[Records for processing]

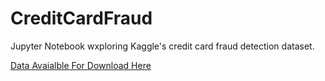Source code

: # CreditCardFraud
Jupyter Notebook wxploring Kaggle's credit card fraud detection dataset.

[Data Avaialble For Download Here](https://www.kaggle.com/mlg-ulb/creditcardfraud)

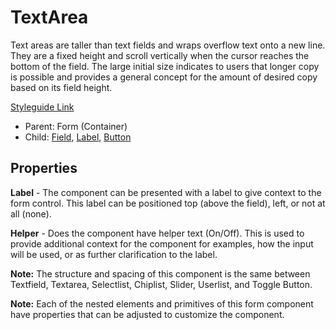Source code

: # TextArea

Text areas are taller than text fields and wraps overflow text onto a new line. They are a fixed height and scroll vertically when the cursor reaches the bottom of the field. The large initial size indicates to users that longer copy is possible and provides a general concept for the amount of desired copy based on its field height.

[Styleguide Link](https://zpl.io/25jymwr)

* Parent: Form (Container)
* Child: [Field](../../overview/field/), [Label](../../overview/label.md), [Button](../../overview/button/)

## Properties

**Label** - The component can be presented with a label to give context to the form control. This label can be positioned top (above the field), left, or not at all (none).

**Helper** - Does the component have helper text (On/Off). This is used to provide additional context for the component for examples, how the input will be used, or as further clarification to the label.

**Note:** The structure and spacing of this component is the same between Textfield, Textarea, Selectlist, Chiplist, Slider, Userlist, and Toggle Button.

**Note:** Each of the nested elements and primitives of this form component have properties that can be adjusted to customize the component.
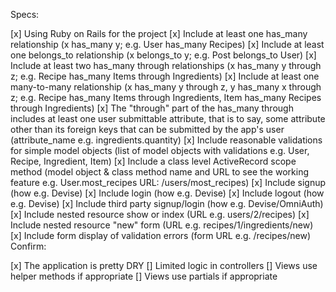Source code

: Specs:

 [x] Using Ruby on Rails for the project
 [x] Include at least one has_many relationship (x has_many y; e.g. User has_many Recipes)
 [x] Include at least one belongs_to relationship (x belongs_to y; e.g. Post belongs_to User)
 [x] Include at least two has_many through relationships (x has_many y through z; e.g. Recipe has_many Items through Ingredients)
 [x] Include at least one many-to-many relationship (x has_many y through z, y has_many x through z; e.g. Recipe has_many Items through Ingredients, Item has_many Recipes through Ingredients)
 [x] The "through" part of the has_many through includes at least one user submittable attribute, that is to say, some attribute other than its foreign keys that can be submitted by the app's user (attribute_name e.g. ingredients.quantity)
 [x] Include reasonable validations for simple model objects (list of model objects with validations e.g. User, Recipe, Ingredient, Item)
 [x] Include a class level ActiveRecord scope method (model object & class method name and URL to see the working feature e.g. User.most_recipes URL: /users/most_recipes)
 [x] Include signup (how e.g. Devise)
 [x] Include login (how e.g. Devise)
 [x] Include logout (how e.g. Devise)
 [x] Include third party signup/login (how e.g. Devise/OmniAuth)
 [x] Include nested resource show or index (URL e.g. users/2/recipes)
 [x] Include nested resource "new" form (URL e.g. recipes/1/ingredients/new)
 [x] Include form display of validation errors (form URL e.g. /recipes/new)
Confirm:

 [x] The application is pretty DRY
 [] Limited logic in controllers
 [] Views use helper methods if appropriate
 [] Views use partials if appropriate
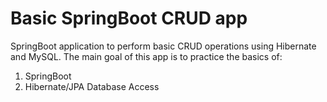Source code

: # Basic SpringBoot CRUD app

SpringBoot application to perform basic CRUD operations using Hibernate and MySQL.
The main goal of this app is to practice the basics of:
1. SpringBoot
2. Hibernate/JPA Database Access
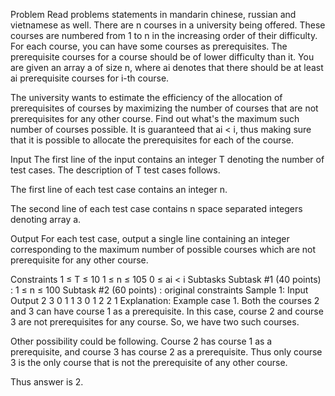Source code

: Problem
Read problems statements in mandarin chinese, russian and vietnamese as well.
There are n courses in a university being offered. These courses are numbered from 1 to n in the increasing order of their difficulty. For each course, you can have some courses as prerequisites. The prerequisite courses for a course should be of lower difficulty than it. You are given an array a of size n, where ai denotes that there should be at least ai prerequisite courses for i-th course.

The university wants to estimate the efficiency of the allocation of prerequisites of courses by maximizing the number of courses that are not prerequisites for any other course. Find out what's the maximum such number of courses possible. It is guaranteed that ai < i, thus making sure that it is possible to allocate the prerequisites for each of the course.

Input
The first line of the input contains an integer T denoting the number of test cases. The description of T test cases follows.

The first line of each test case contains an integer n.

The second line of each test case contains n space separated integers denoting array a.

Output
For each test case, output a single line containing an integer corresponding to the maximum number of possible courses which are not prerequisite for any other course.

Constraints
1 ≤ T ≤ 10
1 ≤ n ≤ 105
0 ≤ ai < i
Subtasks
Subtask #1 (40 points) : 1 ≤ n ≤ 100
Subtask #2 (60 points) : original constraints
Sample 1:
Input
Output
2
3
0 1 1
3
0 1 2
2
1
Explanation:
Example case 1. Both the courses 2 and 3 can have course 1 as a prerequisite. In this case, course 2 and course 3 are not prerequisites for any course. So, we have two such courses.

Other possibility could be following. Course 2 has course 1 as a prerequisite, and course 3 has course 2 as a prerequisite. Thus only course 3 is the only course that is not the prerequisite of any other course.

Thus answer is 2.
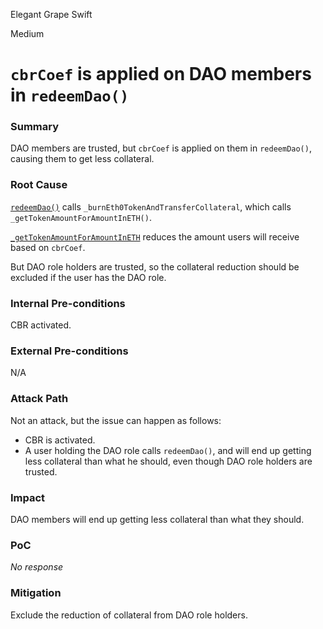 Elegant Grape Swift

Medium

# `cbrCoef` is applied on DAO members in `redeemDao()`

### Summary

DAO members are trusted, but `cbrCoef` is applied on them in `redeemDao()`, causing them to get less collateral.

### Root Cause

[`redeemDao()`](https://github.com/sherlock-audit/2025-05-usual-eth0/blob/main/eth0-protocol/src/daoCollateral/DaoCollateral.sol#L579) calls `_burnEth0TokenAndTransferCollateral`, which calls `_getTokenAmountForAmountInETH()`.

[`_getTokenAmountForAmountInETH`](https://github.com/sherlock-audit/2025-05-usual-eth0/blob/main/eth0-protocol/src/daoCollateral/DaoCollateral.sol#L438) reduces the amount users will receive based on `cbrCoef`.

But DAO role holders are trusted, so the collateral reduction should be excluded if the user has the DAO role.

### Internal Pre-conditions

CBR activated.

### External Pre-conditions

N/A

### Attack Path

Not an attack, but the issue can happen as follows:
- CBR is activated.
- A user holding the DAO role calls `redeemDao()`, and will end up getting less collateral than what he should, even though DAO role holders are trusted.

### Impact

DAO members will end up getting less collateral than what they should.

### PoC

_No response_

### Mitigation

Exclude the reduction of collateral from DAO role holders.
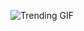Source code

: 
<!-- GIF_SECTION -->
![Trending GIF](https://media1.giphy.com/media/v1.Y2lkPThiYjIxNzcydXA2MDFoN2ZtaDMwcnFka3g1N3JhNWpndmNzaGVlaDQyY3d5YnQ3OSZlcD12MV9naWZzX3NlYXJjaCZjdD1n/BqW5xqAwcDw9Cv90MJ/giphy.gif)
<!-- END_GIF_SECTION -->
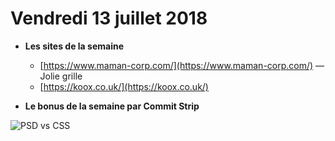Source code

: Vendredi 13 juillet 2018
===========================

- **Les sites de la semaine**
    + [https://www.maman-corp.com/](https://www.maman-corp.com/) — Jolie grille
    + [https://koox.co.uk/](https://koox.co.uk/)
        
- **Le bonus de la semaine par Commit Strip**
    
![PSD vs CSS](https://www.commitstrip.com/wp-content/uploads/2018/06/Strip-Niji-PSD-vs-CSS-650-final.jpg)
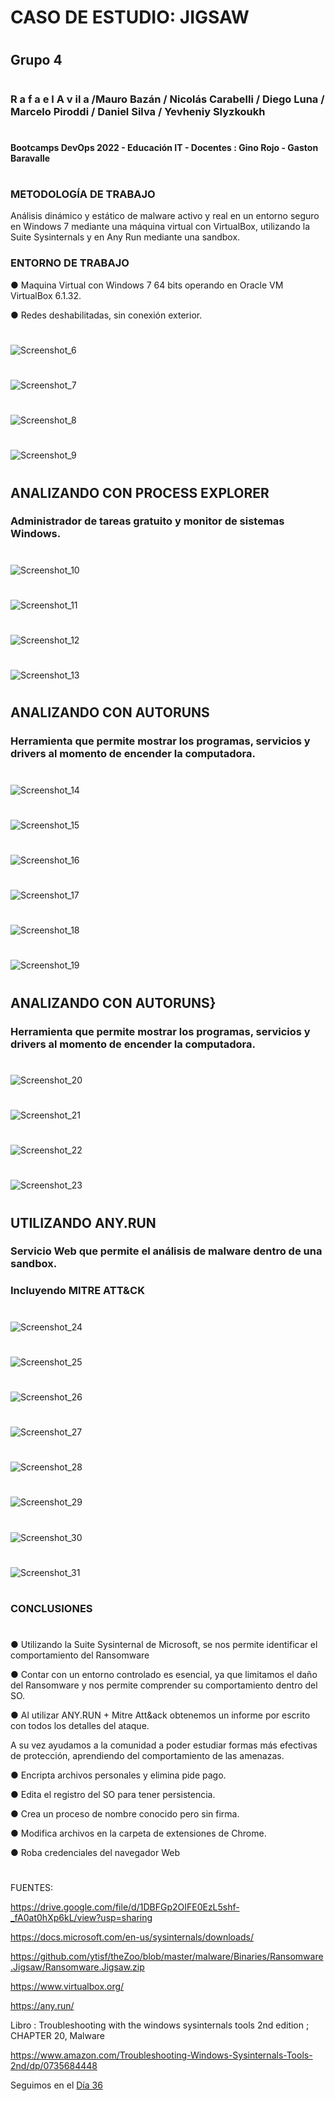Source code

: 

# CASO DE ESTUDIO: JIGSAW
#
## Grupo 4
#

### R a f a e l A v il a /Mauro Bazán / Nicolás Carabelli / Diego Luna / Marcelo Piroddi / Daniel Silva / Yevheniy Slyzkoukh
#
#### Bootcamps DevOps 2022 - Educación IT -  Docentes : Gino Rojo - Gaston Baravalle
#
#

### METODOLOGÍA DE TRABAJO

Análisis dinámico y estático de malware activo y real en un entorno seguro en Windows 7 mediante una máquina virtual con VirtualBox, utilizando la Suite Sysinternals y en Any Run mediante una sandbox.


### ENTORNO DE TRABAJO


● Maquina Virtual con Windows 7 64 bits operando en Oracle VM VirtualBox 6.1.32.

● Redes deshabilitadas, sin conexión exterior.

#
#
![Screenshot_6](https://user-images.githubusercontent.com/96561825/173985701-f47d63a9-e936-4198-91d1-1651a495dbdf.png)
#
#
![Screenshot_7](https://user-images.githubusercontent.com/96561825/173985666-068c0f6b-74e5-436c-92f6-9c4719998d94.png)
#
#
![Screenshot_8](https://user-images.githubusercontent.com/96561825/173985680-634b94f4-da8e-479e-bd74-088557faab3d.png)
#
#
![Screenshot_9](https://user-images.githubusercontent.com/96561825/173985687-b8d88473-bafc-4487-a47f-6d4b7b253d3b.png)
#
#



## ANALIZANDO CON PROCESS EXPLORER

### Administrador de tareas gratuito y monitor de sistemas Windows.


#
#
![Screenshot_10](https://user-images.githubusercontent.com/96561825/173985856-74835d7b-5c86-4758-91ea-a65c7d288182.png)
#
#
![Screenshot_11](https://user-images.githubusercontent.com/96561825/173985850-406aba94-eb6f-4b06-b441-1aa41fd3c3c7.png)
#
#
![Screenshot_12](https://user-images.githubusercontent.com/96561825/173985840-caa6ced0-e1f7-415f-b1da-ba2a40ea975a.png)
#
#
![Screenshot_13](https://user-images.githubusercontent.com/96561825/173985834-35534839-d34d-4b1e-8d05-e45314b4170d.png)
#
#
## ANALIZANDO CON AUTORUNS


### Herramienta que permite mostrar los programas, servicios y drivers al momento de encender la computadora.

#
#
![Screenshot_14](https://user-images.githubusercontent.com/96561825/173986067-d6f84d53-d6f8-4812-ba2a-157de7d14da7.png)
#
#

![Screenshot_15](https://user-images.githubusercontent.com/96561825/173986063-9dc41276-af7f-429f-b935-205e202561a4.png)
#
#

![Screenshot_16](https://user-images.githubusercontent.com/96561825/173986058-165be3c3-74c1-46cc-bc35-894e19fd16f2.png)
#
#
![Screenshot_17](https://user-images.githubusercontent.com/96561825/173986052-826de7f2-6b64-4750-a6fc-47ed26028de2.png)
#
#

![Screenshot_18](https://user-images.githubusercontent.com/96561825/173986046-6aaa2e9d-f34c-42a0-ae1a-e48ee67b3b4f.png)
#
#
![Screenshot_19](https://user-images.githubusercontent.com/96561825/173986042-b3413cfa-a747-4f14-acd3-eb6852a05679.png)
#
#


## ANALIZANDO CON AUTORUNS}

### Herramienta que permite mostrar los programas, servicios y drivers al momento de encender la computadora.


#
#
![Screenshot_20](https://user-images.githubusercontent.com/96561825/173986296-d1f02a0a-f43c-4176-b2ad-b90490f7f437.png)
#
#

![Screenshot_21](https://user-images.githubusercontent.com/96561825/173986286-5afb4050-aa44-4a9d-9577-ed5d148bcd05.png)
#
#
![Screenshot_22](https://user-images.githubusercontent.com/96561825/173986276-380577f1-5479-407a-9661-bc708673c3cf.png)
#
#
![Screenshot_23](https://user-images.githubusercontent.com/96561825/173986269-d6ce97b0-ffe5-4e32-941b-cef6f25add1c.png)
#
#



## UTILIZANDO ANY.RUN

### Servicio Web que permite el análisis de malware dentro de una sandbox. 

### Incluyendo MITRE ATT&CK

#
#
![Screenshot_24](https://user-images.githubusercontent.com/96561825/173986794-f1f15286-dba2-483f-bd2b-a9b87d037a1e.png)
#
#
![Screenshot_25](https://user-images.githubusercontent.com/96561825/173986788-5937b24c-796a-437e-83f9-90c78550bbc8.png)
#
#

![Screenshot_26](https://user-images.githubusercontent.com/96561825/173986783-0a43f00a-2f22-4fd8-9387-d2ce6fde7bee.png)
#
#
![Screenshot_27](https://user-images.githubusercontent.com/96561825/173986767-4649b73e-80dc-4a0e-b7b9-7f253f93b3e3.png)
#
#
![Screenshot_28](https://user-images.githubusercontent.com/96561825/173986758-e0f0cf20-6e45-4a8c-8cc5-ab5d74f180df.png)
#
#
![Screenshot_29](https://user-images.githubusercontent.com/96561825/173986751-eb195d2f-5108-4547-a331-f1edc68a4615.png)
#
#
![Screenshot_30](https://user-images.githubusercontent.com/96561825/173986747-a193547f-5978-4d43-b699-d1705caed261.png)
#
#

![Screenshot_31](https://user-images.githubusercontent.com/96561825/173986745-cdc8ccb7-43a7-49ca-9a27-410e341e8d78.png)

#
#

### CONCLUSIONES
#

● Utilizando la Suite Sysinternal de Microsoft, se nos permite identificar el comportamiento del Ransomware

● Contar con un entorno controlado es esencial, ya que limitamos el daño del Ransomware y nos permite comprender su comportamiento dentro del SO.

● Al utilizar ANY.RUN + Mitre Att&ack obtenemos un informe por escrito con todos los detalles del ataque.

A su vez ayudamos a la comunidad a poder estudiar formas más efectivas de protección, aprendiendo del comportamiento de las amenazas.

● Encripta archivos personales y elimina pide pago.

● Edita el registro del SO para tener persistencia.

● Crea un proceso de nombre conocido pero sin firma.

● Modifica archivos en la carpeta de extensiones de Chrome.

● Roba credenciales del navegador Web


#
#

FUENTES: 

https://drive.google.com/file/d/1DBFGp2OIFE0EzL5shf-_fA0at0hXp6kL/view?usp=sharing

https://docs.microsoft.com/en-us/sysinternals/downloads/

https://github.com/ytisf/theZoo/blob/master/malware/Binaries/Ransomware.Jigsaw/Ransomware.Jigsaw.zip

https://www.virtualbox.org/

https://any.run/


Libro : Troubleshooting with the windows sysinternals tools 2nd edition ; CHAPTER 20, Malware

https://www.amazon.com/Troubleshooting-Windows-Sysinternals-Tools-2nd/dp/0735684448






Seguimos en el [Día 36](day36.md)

[/Records for processing]

» Work request
Write out again exactly the lines from the start of the data above through the line containing "[x] Using Ruby on Rails for the project", inclusive, excluding any pictures.

» Output of the task
Source code

: # CreditCardFraud
Jupyter Notebook wxploring Kaggle's credit card fraud detection dataset.

[Data Avaialble For Download Here](https://www.kaggle.com/mlg-ulb/creditcardfraud)

Source code

: # TextArea

Text areas are taller than text fields and wraps overflow text onto a new line. They are a fixed height and scroll vertically when the cursor reaches the bottom of the field. The large initial size indicates to users that longer copy is possible and provides a general concept for the amount of desired copy based on its field height.

[Styleguide Link](https://zpl.io/25jymwr)

* Parent: Form (Container)
* Child: [Field](../../overview/field/), [Label](../../overview/label.md), [Button](../../overview/button/)

## Properties

**Label** - The component can be presented with a label to give context to the form control. This label can be positioned top (above the field), left, or not at all (none).

**Helper** - Does the component have helper text (On/Off). This is used to provide additional context for the component for examples, how the input will be used, or as further clarification to the label.

**Note:** The structure and spacing of this component is the same between Textfield, Textarea, Selectlist, Chiplist, Slider, Userlist, and Toggle Button.

**Note:** Each of the nested elements and primitives of this form component have properties that can be adjusted to customize the component.
Source code

: Specs:

 [x] Using Ruby on Rails for the project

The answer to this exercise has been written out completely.